La Sampdoria è tuttora pervasa da una profonda divisione interna, una vera e propria “guerra fredda” tra le sue figure dirigenziali chiave. Questa critica situazione, che si protrae da tempo, continua a influenzare pesantemente le decisioni operative, specialmente quelle relative alla gestione tecnica della squadra.
Il dualismo si manifesta in modo palese nelle diverse visioni tra il direttore sportivo Andrea Mancini e il CEO Jesper Fredberg riguardo alla panchina. Mancini sembra orientato a confermare Attilio Lombardo nel ruolo di allenatore, valutando anche l’introduzione di Simone Contran, ex capo match analyst nello staff di Roberto Mancini, come collaboratore. Si sta inoltre lavorando all’individuazione di un vice allenatore con un profilo specialistico, una soluzione che potrebbe escludere definitivamente Aimo Diana, pur presente recentemente al Mugnaini.

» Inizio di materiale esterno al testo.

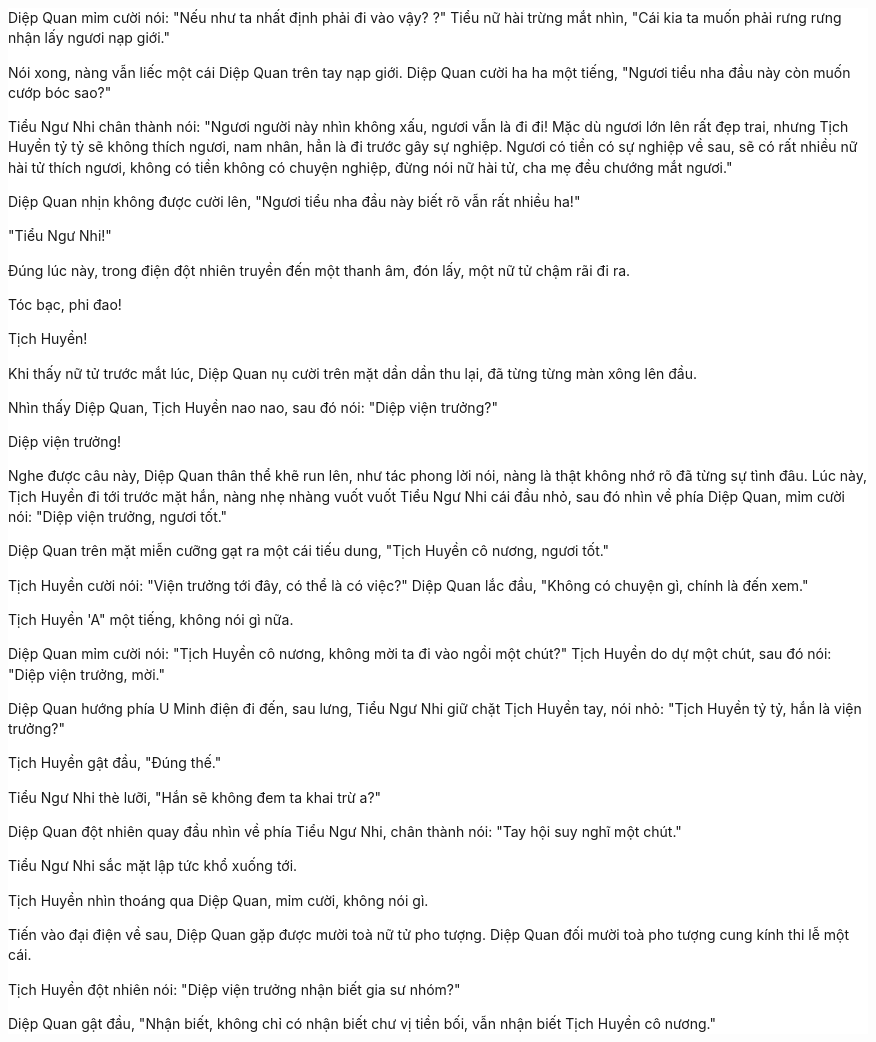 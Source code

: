 Diệp Quan mỉm cười nói: "Nếu như ta nhất định phải đi vào vậy? ?" Tiểu nữ hài trừng mắt nhìn, "Cái kia ta muốn phải rưng rưng nhận lấy ngươi nạp giới."

Nói xong, nàng vẫn liếc một cái Diệp Quan trên tay nạp giới. Diệp Quan cười ha ha một tiếng, "Ngươi tiểu nha đầu này còn muốn cướp bóc sao?"

Tiểu Ngư Nhi chân thành nói: "Ngươi người này nhìn không xấu, ngươi vẫn là đi đi! Mặc dù ngươi lớn lên rất đẹp trai, nhưng Tịch Huyền tỷ tỷ sẽ không thích ngươi, nam nhân, hẳn là đi trước gây sự nghiệp. Ngươi có tiền có sự nghiệp về sau, sẽ có rất nhiều nữ hài tử thích ngươi, không có tiền không có chuyện nghiệp, đừng nói nữ hài tử, cha mẹ đều chướng mắt ngươi."

Diệp Quan nhịn không được cười lên, "Ngươi tiểu nha đầu này biết rõ vẫn rất nhiều ha!"

"Tiểu Ngư Nhi!"

Đúng lúc này, trong điện đột nhiên truyền đến một thanh âm, đón lấy, một nữ tử chậm rãi đi ra.

Tóc bạc, phi đao!

Tịch Huyền!

Khi thấy nữ tử trước mắt lúc, Diệp Quan nụ cười trên mặt dần dần thu lại, đã từng từng màn xông lên đầu.

Nhìn thấy Diệp Quan, Tịch Huyền nao nao, sau đó nói: "Diệp viện trưởng?"

Diệp viện trưởng!

Nghe được câu này, Diệp Quan thân thể khẽ run lên, như tác phong lời nói, nàng là thật không nhớ rõ đã từng sự tình đâu. Lúc này, Tịch Huyền đi tới trước mặt hắn, nàng nhẹ nhàng vuốt vuốt Tiểu Ngư Nhi cái đầu nhỏ, sau đó nhìn về phía Diệp Quan, mỉm cười nói: "Diệp viện trưởng, ngươi tốt."

Diệp Quan trên mặt miễn cưỡng gạt ra một cái tiếu dung, "Tịch Huyền cô nương, ngươi tốt."

Tịch Huyền cười nói: "Viện trưởng tới đây, có thể là có việc?" Diệp Quan lắc đầu, "Không có chuyện gì, chính là đến xem."

Tịch Huyền 'A" một tiếng, không nói gì nữa.

Diệp Quan mỉm cười nói: "Tịch Huyền cô nương, không mời ta đi vào ngồi một chút?" Tịch Huyền do dự một chút, sau đó nói: "Diệp viện trưởng, mời."

Diệp Quan hướng phía U Minh điện đi đến, sau lưng, Tiểu Ngư Nhi giữ chặt Tịch Huyền tay, nói nhỏ: "Tịch Huyền tỷ tỷ, hắn là viện trưởng?"

Tịch Huyền gật đầu, "Đúng thế."

Tiểu Ngư Nhi thè lưỡi, "Hắn sẽ không đem ta khai trừ a?"

Diệp Quan đột nhiên quay đầu nhìn về phía Tiểu Ngư Nhi, chân thành nói: "Tay hội suy nghĩ một chút."

Tiểu Ngư Nhi sắc mặt lập tức khổ xuống tới.

Tịch Huyền nhìn thoáng qua Diệp Quan, mỉm cười, không nói gì.

Tiến vào đại điện về sau, Diệp Quan gặp được mười toà nữ tử pho tượng. Diệp Quan đối mười toà pho tượng cung kính thi lễ một cái.

Tịch Huyền đột nhiên nói: "Diệp viện trưởng nhận biết gia sư nhóm?"

Diệp Quan gật đầu, "Nhận biết, không chỉ có nhận biết chư vị tiền bối, vẫn nhận biết Tịch Huyền cô nương."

Fredberg, tuttavia, mantiene una posizione più prudente. Il CEO attende ulteriori valutazioni dalla componente societaria vicina a Joseph Tey e al suo rappresentante Nathan Walker. In questo contesto, non è affatto escluso un cambio di guida tecnica. Le prossime ore si preannunciano decisive per definire il futuro della panchina blucerchiata.